Easter Lily
I couldn’t resist taking a photograph of the Easter lily on the kitchen table. My only disappointment was that I couldn’t get close enough with my phone – I mean camera.
This is the shot I liked:
Looks simple and delicate.
Today’s experiment
It looked like it would be so simple to paint. The image is mainly white with details (if you could even call them details – more like shadings) in off-white or gray. The stamen and pistols, if I remember my elementary botany, also cast shadows on the white petals, but they were slightly different than those cast by the indentations in the petals themselves. The deeper part of the flower is in shadow, but it has a greenish cast to it. I thought it would be really easy to paint the pistols with their crusty pollen grains. I remember thinking that one of my colors, English yellow is the exact color I needed.
Here is my rendition:
The richness of the photograph is not present in my sketch. Perhaps the hesitant brush strokes, the saturation of the grays was either too much or too little; the shadows in the deep part of the flower are not dark enough.
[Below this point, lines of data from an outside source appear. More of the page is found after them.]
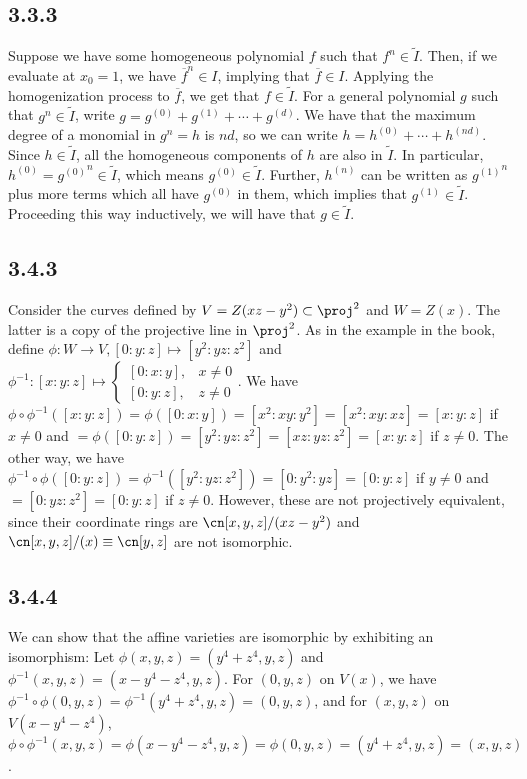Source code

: \documentclass{article}
\newcommand{\conj}{\overline}
\begin{document}
\subsection*{3.3.3}
Suppose we have some homogeneous polynomial $f$ such that $f^n\in\tilde{I}$. Then, if we evaluate at $x_0=1$, we have $\conj{f}^n\in I$, implying that $\conj{f}\in I$. Applying the homogenization process to $\conj{f}$, we get that $f\in\tilde{I}$. For a general polynomial $g$ such that $g^n\in\tilde{I}$, write $g=g^{(0)}+g^{(1)}+\cdots+g^{(d)}$. We have that the maximum degree of a monomial in $g^n=h$ is $nd$, so we can write $h=h^{(0)}+\cdots+h^{(nd)}$. Since $h\in\tilde{I}$, all the homogeneous components of $h$ are also in $\tilde{I}$. In particular, $h^{(0)}={g^{(0)}}^n\in\tilde{I}$, which means $g^{(0)}\in\tilde{I}$. Further, $h^{(n)}$ can be written as ${g^{(1)}}^n$ plus more terms which all have $g^{(0)}$ in them, which implies that $g^{(1)}\in\tilde{I}$. Proceeding this way inductively, we will have that $g\in\tilde{I}$.
\subsection*{3.4.3}
Consider the curves defined by $V=Z(xz-y^2)\subset\proj^2$ and $W=Z(x)$. The latter is a copy of the projective line in $\proj^2$. As in the example in the book, define $\phi:W\to V, [0:y:z]\mapsto [y^2:yz:z^2]$ and $\phi^{-1}:[x:y:z]\mapsto
\begin{cases}
    [0:x:y],&x\neq0\\
    [0:y:z],&z\neq0
\end{cases}$. 
We have $\phi\circ\phi^{-1}([x:y:z])=\phi([0:x:y])=[x^2:xy:y^2]=[x^2:xy:xz]=[x:y:z]$ if $x\neq0$ and $=\phi([0:y:z])=[y^2:yz:z^2]=[xz:yz:z^2]=[x:y:z]$ if $z\neq0$. The other way, we have $\phi^{-1}\circ\phi([0:y:z])=\phi^{-1}([y^2:yz:z^2])=[0:y^2:yz]=[0:y:z]$ if $y\neq0$ and $=[0:yz:z^2]=[0:y:z]$ if $z\neq0$. However, these are not projectively equivalent, since their coordinate rings are $\cn[x,y,z]/(xz-y^2)$ and $\cn[x,y,z]/(x)\equiv\cn[y,z]$ are not isomorphic.
\subsection*{3.4.4}
We can show that the affine varieties are isomorphic by exhibiting an isomorphism: Let $\phi(x,y,z)=(y^4+z^4,y,z)$ and $\phi^{-1}(x,y,z)=(x-y^4-z^4,y,z)$. For $(0,y,z)$ on $V(x)$, we have $\phi^{-1}\circ\phi(0,y,z)=\phi^{-1}(y^4+z^4,y,z)=(0,y,z)$, and for $(x,y,z)$ on $V(x-y^4-z^4)$, $\phi\circ\phi^{-1}(x,y,z)=\phi(x-y^4-z^4,y,z)=\phi(0,y,z)=(y^4+z^4,y,z)=(x,y,z)$.
\end{document}
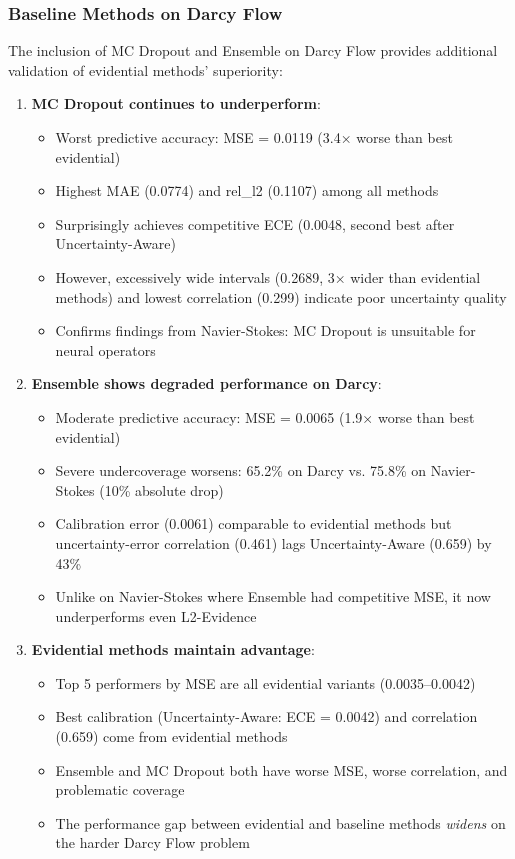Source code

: \subsubsection{Baseline Methods on Darcy Flow}

The inclusion of MC Dropout and Ensemble on Darcy Flow provides additional validation of evidential methods' superiority:

\begin{enumerate}
\item \textbf{MC Dropout continues to underperform}:
\begin{itemize}
\item Worst predictive accuracy: MSE = 0.0119 (3.4× worse than best evidential)
\item Highest MAE (0.0774) and rel\_l2 (0.1107) among all methods
\item Surprisingly achieves competitive ECE (0.0048, second best after Uncertainty-Aware)
\item However, excessively wide intervals (0.2689, 3× wider than evidential methods) and lowest correlation (0.299) indicate poor uncertainty quality
\item Confirms findings from Navier-Stokes: MC Dropout is unsuitable for neural operators
\end{itemize}

\item \textbf{Ensemble shows degraded performance on Darcy}:
\begin{itemize}
\item Moderate predictive accuracy: MSE = 0.0065 (1.9× worse than best evidential)
\item Severe undercoverage worsens: 65.2\% on Darcy vs. 75.8\% on Navier-Stokes (10\% absolute drop)
\item Calibration error (0.0061) comparable to evidential methods but uncertainty-error correlation (0.461) lags Uncertainty-Aware (0.659) by 43\%
\item Unlike on Navier-Stokes where Ensemble had competitive MSE, it now underperforms even L2-Evidence
\end{itemize}

\item \textbf{Evidential methods maintain advantage}:
\begin{itemize}
\item Top 5 performers by MSE are all evidential variants (0.0035--0.0042)
\item Best calibration (Uncertainty-Aware: ECE = 0.0042) and correlation (0.659) come from evidential methods
\item Ensemble and MC Dropout both have worse MSE, worse correlation, and problematic coverage
\item The performance gap between evidential and baseline methods \textit{widens} on the harder Darcy Flow problem
\end{itemize}
\end{enumerate}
I like the idea that one can define a white edge by painting in gray (or any color) up to it. The trick, especially with the smooth hot pressed paper, is to make one decisive stroke; hesitations are manifested in unwanted marks. Perhaps wet on wet would have worked better.
The surface of the pistols is granular, but also has value ranges from dark to light. I could have worked on these elements with a smaller brush and shaded them a little better. This is where pointillism would work well.
The main problem in this sketch as a whole is the lack of range of values. I needed to include darker darks in the appropriate places.
A simple image like this one takes a lot of work to be a satisfying image.
Update on Arthur’s image:
I applied washes to the charcoal sketch that I painted yesterday. It looks better than it did, but it still needs something. I’ll have to gaze at it for a while to figure that out.
Reblogged this on hilarionphang.
We here, amateur though constant critics that we are, like your calling to the visible of the lily. As far as Arthur, of course he needs something. If those tufts on his upper most stem are leaves, then there may be hope.
The tufts on Arthur’s uppermost stem are indeed leaves! Charcoal doesn’t allow for much definition and, I must admit I didn’t add the final touch, which would have been a kind of halos around the leaves. Thanks for your comment THGg.